1, Cause of deformation

To put it simply, during the welding process, after the material is heated and melted, the material shrinks without balance during the cooling and contraction process due to thermal expansion and contraction.

2. Influencing factors of welding deformation

There are many factors impacting welding deformation. To sum up, there are mainly three aspects – material, structure and process.

1). Material factor

It is mainly due to the physical properties of the material, especially the thermal expansion coefficient, yield limit, and elastic modulus of the material. The larger the expansion coefficient, the greater the welding deformation and the greater the elastic modulus would be.

The welding deformation is reduced accordingly, and the large yield limit would cause higher residual stress and increase the deformation. The expansion coefficient of stainless steel is greater than that of carbon steel, so the welding deformation of the two materials of the same thickness, stainless steel, tends to be greater than that of carbon steel.

2). Structural factor

The design of the welding structure has the most critical influence on the welding deformation. The general principle is that as the degree of restraint increases, the welding residual stress increases and the welding deformation decreases accordingly.

3). Process factor

The main influencing factors are welding method, welding heat input (current and voltage), component positioning or fixing method, welding sequence, and the use of welding fixtures. The most influential is the welding sequence.

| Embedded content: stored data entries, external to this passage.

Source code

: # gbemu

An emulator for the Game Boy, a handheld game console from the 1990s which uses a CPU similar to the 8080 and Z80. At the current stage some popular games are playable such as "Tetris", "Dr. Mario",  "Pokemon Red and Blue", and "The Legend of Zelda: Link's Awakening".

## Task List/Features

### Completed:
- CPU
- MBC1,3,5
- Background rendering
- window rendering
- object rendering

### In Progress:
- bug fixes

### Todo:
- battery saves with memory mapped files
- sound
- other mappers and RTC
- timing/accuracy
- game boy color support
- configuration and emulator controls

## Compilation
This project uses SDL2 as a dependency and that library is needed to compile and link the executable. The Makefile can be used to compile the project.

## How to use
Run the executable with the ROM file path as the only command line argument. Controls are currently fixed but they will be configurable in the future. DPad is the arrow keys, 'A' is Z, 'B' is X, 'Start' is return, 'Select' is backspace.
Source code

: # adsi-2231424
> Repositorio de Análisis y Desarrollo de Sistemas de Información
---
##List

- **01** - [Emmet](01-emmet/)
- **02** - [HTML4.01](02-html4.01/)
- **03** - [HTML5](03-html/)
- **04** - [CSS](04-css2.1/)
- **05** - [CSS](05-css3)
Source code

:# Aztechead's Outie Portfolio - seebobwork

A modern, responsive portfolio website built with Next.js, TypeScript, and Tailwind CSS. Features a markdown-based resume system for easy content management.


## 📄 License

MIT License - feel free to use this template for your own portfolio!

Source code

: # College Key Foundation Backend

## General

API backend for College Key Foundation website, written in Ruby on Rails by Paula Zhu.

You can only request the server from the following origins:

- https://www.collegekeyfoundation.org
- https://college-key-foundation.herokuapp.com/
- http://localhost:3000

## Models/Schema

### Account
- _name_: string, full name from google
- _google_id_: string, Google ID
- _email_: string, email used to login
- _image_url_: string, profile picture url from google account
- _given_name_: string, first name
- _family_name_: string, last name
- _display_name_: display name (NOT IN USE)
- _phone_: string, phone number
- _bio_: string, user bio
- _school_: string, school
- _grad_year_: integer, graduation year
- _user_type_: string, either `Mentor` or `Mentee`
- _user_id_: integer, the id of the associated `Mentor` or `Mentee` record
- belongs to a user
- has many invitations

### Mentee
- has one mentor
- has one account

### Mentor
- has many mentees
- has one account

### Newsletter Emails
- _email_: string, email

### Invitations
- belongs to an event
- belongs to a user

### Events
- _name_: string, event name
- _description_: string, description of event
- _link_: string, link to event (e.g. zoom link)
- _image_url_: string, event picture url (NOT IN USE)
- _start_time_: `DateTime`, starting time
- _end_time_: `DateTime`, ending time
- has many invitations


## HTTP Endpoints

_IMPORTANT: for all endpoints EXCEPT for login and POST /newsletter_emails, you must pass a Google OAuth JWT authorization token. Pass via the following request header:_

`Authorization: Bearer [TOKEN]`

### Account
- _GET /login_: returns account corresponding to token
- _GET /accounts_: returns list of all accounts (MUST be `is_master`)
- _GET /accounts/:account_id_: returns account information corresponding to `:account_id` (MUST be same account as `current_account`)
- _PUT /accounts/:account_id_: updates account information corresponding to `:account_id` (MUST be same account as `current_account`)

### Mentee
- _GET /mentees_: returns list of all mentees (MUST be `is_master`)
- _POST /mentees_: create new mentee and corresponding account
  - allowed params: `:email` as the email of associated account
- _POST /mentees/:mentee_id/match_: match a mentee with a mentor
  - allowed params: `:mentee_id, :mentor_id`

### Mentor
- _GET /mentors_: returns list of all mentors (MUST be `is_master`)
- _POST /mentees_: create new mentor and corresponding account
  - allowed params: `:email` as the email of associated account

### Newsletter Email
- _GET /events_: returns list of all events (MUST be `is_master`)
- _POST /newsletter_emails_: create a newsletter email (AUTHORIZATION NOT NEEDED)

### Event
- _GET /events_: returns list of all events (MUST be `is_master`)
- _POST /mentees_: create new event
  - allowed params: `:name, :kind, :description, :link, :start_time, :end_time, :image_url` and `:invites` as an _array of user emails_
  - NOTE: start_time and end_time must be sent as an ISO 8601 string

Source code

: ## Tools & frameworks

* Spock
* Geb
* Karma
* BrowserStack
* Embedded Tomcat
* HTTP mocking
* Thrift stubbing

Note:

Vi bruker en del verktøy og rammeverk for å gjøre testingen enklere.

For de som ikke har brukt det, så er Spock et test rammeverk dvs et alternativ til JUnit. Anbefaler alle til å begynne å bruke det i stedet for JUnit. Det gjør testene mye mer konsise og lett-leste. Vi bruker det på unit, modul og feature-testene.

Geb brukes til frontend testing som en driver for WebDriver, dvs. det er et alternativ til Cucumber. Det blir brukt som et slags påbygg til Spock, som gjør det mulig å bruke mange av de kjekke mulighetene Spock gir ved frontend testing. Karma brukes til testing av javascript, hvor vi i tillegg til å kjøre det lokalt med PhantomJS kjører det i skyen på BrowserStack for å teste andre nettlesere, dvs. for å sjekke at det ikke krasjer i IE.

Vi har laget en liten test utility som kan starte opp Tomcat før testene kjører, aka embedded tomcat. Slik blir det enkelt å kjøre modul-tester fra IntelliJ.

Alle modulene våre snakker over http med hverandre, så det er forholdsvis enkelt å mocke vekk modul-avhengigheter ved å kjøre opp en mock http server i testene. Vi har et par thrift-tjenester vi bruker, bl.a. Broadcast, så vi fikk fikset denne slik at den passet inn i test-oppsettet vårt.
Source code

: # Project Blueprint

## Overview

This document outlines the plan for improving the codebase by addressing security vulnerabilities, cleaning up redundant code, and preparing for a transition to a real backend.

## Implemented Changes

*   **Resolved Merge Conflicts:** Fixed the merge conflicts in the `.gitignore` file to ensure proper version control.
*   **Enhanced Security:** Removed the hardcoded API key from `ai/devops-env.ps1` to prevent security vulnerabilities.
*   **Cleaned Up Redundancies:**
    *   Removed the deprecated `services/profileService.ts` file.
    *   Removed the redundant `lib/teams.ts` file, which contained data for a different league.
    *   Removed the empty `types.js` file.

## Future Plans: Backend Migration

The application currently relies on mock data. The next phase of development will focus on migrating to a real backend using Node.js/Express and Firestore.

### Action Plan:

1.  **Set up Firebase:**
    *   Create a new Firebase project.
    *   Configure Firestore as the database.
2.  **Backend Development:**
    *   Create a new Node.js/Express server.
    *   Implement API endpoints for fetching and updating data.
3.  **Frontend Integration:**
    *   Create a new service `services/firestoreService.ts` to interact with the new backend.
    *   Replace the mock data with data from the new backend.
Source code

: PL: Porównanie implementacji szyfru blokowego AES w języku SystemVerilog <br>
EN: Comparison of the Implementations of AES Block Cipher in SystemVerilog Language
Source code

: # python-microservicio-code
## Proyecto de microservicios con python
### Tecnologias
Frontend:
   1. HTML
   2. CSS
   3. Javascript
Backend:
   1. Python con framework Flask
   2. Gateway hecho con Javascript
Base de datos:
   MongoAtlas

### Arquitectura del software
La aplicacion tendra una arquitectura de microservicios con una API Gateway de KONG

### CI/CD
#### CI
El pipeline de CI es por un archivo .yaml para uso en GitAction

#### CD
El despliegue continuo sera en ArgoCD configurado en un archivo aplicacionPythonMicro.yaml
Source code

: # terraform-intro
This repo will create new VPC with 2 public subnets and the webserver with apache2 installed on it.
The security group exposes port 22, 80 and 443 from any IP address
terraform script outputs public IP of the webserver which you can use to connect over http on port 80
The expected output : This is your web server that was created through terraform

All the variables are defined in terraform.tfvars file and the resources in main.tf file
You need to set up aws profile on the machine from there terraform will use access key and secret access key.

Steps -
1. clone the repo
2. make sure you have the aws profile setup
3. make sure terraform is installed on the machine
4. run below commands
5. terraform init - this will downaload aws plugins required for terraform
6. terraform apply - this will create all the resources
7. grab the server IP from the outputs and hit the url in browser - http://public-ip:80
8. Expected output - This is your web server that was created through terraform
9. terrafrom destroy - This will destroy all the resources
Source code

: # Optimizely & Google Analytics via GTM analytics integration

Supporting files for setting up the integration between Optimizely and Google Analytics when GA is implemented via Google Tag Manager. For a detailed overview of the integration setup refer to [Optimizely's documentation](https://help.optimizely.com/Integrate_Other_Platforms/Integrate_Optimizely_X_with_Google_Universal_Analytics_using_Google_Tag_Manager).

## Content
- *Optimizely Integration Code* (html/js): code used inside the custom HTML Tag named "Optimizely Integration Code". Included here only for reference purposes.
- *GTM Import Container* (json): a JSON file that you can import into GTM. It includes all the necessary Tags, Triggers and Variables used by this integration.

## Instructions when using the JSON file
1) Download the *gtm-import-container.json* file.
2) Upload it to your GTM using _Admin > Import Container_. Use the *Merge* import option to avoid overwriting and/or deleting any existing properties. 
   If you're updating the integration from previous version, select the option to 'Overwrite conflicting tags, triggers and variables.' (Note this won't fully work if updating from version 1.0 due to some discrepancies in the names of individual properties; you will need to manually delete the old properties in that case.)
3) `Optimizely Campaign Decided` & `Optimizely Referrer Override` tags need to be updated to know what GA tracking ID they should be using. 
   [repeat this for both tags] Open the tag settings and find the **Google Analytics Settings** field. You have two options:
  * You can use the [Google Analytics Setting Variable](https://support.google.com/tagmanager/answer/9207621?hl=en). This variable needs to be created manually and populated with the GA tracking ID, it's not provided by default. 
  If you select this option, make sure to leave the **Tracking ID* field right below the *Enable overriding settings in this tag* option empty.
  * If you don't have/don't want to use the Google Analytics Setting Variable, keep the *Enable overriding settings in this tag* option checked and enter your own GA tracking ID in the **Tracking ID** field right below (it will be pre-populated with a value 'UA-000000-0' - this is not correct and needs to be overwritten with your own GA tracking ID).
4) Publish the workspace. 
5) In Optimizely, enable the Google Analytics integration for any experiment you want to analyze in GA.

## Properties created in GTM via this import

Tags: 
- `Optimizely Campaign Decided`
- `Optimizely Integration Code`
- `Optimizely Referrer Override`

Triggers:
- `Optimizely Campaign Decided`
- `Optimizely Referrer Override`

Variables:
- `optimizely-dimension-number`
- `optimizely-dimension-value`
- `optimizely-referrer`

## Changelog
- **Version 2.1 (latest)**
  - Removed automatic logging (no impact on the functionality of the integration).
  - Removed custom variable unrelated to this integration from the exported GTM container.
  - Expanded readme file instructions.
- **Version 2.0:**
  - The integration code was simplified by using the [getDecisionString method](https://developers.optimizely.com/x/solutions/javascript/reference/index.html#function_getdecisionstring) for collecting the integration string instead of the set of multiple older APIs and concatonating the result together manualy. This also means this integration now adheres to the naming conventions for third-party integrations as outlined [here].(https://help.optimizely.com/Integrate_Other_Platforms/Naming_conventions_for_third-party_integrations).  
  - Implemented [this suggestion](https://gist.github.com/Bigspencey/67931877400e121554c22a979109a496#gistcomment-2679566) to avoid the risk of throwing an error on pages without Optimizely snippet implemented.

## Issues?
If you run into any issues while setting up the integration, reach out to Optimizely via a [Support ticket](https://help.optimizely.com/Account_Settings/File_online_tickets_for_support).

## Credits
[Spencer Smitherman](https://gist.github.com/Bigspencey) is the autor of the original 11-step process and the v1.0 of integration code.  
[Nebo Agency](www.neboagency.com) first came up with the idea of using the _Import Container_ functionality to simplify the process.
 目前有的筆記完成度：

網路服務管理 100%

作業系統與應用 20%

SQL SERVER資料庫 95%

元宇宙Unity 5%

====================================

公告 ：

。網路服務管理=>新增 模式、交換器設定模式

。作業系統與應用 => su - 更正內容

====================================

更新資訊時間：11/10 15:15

3. Control of welding distortion

1).Design measures

3.1.1.Reasonable selection of welding size and form

In the case of ensuring the structural bearing capacity, the weld size should be as small as possible to reduce the influence of welding heat input on material properties.

3.1.2. Reasonable selection of weld length and quantity

As long as it is allowed, profiles and stampings are used; where there are many and dense welds, a cast-welded joint structure can be used to reduce the number of welds.

In addition, by appropriately increasing the thickness of the wall plate to reduce the number of ribs, or replacing the rib structure with a profiled structure, you can prevent the structural deformation of the thin plate.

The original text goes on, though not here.